Barring the Congress and the Bharatiya Janata Party, almost all the other political formations in the country joined hands to strengthen the demands articulated by the non-Congress state governments and parties in the opposition. A number of national conventions, seeking immediate measures for restructuring Centre-state relations, reverberated across the polity.

The two dismissals of state governments in the post-1980 period engineered by Indira Gandhi and her advisors — the ejectment of Farooq Abdullah from the chief ministerial slot in Kashmir and the attempted coup to get rid of N.T. Rama Rao from the Andhra Pradesh administration — brought the country on the verge of open revolt against the evil designs of the Centre. Indira Gandhi was scared no end. She hastened to set up a commission to review Centre-states relations in the light of the demands voiced by state governments and political parties.

Indira Gandhi departed from the scene, her successor son and his advisors dilly-dallied on taking action on the recommendations of the commission on the Centre-state relations presided over by R.S. Sarkaria. The issues did not disappear; it was nonetheless ebb time.

The governments that came to be formed at the Centre one after another during the past decade were, each of them, admittedly lacking in clout; the emergence of a crop of state-level political leaders further confused the picture. The fact that Article 356 came in handy to get rid of the Kalyan Singh government in Uttar Pradesh following the demolition of the Babri Masjid sowed seeds of doubt in the minds of several past enthusiasts on the advisability of scrapping wholesale Article 365 from the Constitution.

A one hundred degree turn took place in the thoughts and views of state governments and politicians from what these were barely a decade ago. There has been no clamour of late for permitting states to have separate borrowing powers of their own, nor has there been any vigorous reiteration of the plea that the states be permitted some kind of administrative control over banks and public financial institutions.

The gradual relaxation of exchange controls has in any case enfeebled the relevance of the demand that the states be accorded the privilege of availing themselves of a part of the nation’s accumulated foreign exchange resources for their own purposes.

The campaign for allowing the states a larger share of direct taxes is also marking time, the recent recommendation by a finance commission to transfer 29 per cent of the receipts from all tax heads to the states has been shoved aside for the present without much demurral on the part of the state governments. All passion would appear to be spent. Certainly, the state governments have moved away from the stance of permanent confrontation with the Centre.

This lapse into passivity on the part of the states has revived the Centre’s authoritarian pretensions. In a total reversal of what even the Constitution did not dare to suggest, the administration of sales tax has been centralized with effect from the beginning of the new year and a uniform structure of rates has been introduced.

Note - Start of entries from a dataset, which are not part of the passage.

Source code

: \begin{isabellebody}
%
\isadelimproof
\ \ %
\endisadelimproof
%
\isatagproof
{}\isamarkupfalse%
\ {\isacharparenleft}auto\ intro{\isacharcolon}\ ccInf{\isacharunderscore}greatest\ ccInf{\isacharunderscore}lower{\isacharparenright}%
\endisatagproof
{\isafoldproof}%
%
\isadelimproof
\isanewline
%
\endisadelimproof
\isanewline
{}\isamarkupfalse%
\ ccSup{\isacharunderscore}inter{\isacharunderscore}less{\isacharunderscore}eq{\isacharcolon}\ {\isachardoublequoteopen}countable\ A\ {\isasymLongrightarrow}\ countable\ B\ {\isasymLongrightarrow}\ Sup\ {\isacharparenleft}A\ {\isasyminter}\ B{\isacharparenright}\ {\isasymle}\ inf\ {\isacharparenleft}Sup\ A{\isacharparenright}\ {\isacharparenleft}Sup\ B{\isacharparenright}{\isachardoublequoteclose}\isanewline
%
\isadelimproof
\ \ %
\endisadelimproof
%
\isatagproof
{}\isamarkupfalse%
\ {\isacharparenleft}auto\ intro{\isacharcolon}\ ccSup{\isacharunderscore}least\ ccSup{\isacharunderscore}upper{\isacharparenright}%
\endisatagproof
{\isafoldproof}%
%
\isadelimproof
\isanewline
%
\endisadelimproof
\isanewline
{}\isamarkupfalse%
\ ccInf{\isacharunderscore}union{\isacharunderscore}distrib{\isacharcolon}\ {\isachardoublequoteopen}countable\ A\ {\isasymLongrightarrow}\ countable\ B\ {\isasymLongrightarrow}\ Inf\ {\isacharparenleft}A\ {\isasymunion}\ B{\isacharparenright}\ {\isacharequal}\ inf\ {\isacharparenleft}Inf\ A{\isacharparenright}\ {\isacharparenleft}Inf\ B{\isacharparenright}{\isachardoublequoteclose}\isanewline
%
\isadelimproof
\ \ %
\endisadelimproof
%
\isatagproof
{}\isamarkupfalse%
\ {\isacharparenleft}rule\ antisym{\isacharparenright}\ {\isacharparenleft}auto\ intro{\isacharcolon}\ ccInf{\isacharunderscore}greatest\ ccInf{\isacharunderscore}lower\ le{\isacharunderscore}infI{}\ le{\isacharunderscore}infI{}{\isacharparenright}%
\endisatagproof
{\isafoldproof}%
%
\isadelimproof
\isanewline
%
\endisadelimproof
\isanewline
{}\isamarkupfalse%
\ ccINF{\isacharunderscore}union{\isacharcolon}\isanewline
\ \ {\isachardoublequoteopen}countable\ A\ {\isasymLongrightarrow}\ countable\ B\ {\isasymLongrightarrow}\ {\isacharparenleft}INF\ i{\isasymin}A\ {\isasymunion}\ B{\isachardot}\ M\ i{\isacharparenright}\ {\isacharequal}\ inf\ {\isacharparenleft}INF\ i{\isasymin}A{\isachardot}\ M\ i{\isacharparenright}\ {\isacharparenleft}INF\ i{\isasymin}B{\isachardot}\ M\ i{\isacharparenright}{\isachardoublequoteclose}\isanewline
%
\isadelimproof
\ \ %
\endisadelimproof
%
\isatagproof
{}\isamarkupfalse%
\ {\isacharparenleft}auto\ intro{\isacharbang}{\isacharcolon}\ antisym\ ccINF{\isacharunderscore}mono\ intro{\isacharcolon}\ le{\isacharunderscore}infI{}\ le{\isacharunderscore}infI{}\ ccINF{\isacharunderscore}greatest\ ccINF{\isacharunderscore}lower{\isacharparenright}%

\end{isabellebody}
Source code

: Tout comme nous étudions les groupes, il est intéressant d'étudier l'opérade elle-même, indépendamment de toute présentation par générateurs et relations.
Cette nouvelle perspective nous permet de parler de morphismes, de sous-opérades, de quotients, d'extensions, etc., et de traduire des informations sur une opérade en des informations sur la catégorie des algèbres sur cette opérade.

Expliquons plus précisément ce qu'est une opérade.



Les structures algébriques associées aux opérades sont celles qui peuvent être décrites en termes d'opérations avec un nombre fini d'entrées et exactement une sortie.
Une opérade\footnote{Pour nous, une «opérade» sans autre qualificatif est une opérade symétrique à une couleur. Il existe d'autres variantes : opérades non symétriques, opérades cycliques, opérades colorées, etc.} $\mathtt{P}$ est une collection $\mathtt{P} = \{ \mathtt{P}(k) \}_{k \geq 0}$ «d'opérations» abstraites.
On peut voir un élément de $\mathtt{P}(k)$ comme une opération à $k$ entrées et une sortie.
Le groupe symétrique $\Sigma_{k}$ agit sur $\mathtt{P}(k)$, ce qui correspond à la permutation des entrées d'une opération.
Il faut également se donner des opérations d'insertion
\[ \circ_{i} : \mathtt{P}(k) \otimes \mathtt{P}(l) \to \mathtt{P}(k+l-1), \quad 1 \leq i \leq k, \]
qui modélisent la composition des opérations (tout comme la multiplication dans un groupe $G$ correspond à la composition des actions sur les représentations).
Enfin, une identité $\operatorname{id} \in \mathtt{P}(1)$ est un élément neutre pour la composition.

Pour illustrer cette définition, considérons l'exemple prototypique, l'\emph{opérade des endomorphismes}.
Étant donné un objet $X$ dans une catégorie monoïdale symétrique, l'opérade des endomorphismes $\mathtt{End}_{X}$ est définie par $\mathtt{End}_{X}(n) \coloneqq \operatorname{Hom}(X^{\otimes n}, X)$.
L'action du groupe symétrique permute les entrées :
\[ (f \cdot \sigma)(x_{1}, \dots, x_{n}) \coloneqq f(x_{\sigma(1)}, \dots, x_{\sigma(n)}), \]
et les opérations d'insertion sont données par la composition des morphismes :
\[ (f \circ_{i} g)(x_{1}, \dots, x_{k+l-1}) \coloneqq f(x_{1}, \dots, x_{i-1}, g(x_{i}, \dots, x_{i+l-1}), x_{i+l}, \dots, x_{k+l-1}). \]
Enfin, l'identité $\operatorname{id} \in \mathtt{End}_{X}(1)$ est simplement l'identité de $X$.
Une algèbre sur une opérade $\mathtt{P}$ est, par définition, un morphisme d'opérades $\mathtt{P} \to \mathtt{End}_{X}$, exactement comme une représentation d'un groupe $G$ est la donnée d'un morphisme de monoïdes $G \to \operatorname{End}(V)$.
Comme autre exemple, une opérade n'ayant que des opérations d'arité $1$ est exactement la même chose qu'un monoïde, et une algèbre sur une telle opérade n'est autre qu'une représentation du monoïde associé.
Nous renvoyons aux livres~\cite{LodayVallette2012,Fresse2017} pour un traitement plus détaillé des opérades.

The very concept of uniform sales tax rates should scandalize purists who believe in a federal financial arrangement. For instance, why must West Bengal, which has a left-leaning regime, permit the same rate of sales tax on refrigerators, motor cars and such luxury commodities as Delhi or Punjab prefers to impose?

The plea of the desirability to avoid trade diversion is by now a cliché. Besides, if you have confidence in your ability to apply an alternative formula of growth and fiscal management, the threat of trade diversion should not bother you.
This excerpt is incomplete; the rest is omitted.